Single machine: simpler but limited. Distributed: scales but introduces consistency challenges.
CAP Theorem: Distributed systems can guarantee at most 2 of 3: Consistency, Availability, Partition tolerance.

Eventual vs Strong Consistency¶

Strong consistency: Reads always return latest write. Higher latency.
Eventual consistency: Reads may return stale data temporarily. Lower latency, higher availability. (S3 now offers strong read-after-write consistency.)

File Storage¶

Traditional hierarchical filesystem (directories and files). Network file storage (NFS, SMB/CIFS).
Your current state: Shared network drive = network file storage. Slow access, no metadata, no versioning.
Cloud file storage exists (EFS, FSx) but object storage (S3) is usually the better choice for data engineering.

Block Storage¶

Raw storage blocks (EBS, local SSD). Used as underlying storage for databases and VMs.
Not directly used in data pipelines — but your Postgres database sits on block storage.

Object Storage¶

Key-value store: Objects addressed by key (path). Flat namespace (though / simulates hierarchy).
S3: The de facto standard for cloud data storage. Highly durable (99.999999999% — "11 nines"), massively scalable, cheap.
Ideal for: Data lakes, landing zones, raw/archive data, Parquet/CSV/JSON files.
Not ideal for: Low-latency random access, transactional workloads (use a database instead).
Antipattern: Using S3 for high-rate random-access updates (it's optimized for large sequential reads/writes).

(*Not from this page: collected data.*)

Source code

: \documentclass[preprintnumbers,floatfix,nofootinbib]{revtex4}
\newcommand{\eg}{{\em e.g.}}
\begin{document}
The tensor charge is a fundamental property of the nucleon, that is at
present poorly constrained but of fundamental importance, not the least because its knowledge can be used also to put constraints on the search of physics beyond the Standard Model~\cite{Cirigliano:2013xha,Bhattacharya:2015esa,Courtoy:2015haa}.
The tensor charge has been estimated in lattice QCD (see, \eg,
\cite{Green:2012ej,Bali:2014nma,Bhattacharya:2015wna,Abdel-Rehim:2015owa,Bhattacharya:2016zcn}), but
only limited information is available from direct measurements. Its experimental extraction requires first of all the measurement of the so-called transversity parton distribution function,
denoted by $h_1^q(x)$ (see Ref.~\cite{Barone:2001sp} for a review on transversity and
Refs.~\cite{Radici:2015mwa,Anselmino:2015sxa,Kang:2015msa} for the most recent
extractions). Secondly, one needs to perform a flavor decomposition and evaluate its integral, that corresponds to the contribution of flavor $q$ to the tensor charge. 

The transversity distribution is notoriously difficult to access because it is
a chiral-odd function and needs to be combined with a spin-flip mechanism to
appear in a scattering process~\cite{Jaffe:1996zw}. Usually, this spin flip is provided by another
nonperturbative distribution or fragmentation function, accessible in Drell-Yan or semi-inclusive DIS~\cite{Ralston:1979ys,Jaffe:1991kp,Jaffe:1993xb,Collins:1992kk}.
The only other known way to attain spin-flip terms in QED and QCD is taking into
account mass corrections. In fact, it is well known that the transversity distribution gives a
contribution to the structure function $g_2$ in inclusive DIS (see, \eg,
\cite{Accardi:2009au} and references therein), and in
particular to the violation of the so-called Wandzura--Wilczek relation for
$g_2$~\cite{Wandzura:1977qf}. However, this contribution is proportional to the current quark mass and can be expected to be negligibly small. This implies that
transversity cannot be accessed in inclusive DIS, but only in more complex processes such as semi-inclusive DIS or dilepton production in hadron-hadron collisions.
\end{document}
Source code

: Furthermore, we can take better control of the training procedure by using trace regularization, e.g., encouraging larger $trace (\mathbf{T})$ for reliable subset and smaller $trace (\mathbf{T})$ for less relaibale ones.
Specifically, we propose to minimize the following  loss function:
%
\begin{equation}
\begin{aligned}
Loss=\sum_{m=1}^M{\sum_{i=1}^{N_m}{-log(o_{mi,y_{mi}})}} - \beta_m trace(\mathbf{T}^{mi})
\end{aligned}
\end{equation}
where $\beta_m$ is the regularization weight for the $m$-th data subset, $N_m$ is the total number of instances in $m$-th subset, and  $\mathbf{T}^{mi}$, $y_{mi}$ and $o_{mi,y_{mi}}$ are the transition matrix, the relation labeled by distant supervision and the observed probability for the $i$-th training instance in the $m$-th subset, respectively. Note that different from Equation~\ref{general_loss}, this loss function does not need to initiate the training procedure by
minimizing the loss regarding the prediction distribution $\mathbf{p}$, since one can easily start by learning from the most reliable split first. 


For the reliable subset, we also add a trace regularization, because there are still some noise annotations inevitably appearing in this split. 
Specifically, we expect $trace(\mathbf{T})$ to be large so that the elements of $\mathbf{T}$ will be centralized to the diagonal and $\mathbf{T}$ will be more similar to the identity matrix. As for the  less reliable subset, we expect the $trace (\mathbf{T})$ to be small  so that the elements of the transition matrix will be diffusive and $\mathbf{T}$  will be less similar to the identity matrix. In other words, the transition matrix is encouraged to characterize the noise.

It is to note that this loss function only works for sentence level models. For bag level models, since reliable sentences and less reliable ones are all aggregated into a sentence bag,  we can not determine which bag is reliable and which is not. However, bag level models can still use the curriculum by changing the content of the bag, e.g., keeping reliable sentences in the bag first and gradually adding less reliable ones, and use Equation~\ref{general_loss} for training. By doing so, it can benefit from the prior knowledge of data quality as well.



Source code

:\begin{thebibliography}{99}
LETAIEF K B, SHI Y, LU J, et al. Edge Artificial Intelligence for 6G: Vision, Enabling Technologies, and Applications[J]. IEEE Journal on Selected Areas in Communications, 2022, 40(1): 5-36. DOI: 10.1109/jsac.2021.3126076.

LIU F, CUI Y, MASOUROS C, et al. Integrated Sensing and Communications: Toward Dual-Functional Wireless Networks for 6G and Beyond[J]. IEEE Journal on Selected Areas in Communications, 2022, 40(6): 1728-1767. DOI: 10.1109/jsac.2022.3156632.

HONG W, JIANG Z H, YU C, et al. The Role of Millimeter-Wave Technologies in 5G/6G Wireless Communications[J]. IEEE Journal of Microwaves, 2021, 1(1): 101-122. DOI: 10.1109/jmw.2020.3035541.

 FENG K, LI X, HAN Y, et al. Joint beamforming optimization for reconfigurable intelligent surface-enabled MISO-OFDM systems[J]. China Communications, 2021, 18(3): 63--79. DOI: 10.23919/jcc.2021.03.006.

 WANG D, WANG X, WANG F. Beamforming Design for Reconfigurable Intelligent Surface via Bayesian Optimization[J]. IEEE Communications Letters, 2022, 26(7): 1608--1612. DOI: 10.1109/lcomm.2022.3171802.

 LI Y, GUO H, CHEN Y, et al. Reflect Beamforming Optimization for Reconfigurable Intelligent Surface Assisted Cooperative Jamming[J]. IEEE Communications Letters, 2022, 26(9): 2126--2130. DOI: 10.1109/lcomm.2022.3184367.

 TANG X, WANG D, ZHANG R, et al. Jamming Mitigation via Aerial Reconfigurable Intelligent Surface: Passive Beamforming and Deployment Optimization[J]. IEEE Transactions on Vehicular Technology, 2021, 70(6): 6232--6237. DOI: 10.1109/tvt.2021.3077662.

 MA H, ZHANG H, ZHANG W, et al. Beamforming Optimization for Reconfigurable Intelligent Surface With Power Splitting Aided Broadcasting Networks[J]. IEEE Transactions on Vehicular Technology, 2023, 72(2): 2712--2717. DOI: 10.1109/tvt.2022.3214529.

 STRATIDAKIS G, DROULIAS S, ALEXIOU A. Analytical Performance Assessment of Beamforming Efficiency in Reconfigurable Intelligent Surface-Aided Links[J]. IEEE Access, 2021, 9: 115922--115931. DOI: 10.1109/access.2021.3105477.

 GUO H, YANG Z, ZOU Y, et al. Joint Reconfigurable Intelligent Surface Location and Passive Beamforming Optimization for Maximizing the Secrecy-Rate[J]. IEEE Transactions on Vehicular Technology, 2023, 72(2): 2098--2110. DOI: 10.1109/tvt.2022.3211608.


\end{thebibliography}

# Example: Writing a Pandas DataFrame to S3 as Parquet
import boto3
import pandas as pd
import io

df = pd.DataFrame({"portfolio_id": [1, 2], "nav": [1000000.5, 2500000.3]})

# Write to Parquet in-memory, then upload to S3
buffer = io.BytesIO()
df.to_parquet(buffer, engine="pyarrow", index=False)
buffer.seek(0)

s3 = boto3.client("s3")
s3.put_object(Bucket="my-data-lake", Key="curated/portfolios/2024-01-15.parquet", Body=buffer)

# Example: Writing to Postgres
import psycopg2
from io import StringIO

conn = psycopg2.connect("host=mydb.rds.amazonaws.com dbname=analytics user=etl_user")
cur = conn.cursor()

# Use COPY for bulk loading (much faster than INSERT for large batches)
buffer = StringIO()
df.to_csv(buffer, index=False, header=False)
buffer.seek(0)

cur.copy_expert("COPY portfolios FROM STDIN WITH CSV", buffer)
conn.commit()

Cache and Memory-Based Storage Systems¶

Redis, Memcached — for sub-millisecond access to frequently queried data.

Indexes, Partitioning, and Clustering¶

Index: Data structure that speeds up lookups on specific columns (B-tree, hash, bitmap).
Partitioning: Splitting data into segments by a key (date, region). Reduces scan scope.
Clustering: Physically ordering data on disk to match a common access pattern.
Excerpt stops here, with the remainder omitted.